A certain amount of training is mandatory for all GSIs on this campus. It consists of:

  1. An online course about administrative procedures, plagiarism, disabled student accomodations, sexual harassment, and general cultural diversity folderol. I suspect that it adequately covers the University’s ass in the event of a harassment or discrimination lawsuit, but I can’t imagine that it actually reduces the amount of racist, sexist, etcist jerkiness in the grad student population. But, I did find it to be a useful overview of the relevant bureaucratic pathways, and I’m glad to have the associate reference material in my file cabinet.
  2. A one-day workshop with various bits:
    • Self-congratulatory fluff from campus bigwigs
    • A keynote speech about the pedagogical value of robot geckos and interdisciplinary group projects. Takehome lesson: something something undergraduate research and pedagogy synergy something, OMG ROBOT GECKOS!!1!
    • Discipline-specific discussion sections covering what to do during your first class, and some general tricks. This was actually useful.
    • Breakout sessions. Mine was entitled “strategies for making the abstract concrete”, but there was only one strategy offered: use metaphor! Takehome lesson: if you are funny and charismatic, no one will notice that you’re not actually saying anything new.
  3. A semester-long pedagogy seminar, which I cleverly took last fall. Departments are all required to design such a seminar, but given no guidance other than “you need to offer a pedagogy seminar for your GSIs.” In our department, we read seminal papers from the history of the earth sciences, and we talk about science. We don’t discuss pedagogy. Then we wonder why our undergraduate enrollment numbers are so scraggly-lookin’.

Was it adequate? Well, we’re two weeks into the semester, and the number one actual question from my actual students has been: where’s the bathroom? This was not covered during any of the training sessions.
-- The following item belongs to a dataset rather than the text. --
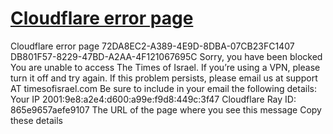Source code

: # [Cloudflare error page](https://www.timesofisrael.com/yuval-noah-harari-warns-ai-can-create-religious-texts-may-inspire-new-cults/)

Cloudflare error page 72DA8EC2-A389-4E9D-8DBA-07CB23FC1407 DB801F57-8229-47BD-A2AA-4F121067695C Sorry, you have been blocked You are unable to access The Times of Israel. If you’re using a VPN, please turn it off and try again. If this problem persists, please email us at support AT timesofisrael.com Be sure to include in your email the following details: Your IP 2001:9e8:a2e4:d600:a99e:f9d8:449c:3f47 Cloudflare Ray ID: 865e9657aefe9107 The URL of the page where you see this message Copy these details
Fortunately, there is a sign in the lobby of the lecture hall that says “[gendered bathroom symbol] [arrow]” and Berkeley students are smart enough to suss out the relevant cultural signifiers, apply them to a specific spatial context, and apply the resulting strategies to their lives as productive citizens. Or maybe they just go ’round the corner and pee on the wall, I don’t know.


  1. Lab Lemming wrote:

    What TF is pedagogy and what does it have to do with Earth science? More importantly, how do you convert it into volts, amps, or some other measurable quantity? Assuming that you’re teaching the lab part of the course (the traditional use for grad students), you guys should build a pedogometer, calibrate it, and measure some geologically meaningful localities.

    On a more serious note, mind sharing any of those actually useful discipline-specific tricks?

  2. Wren wrote:

    *I* cleverly got to Berkeley before any of this crap was required.

  3. Bill Tozier wrote:

    Pedagogy is getting people to do what you say, and answer questions you ask in the way you expect.

  4. Lab Lemming wrote:

    So now that the teaching semester is 3 weeks old, how many of your students have found this blog and pinned it on you?

  5. yami wrote:

    None have mentioned it to me yet… I’ll have to start talking trash about them and revealing confidential information, I’m sure that’ll smoke ’em out of the woodwork.

  6. Rew wrote:

    Pedagogy is like education, except requiring more Greek. We already have pedagogometers (albeit flawed ones) in the form of standardized tests. The calibration is generally the main problem.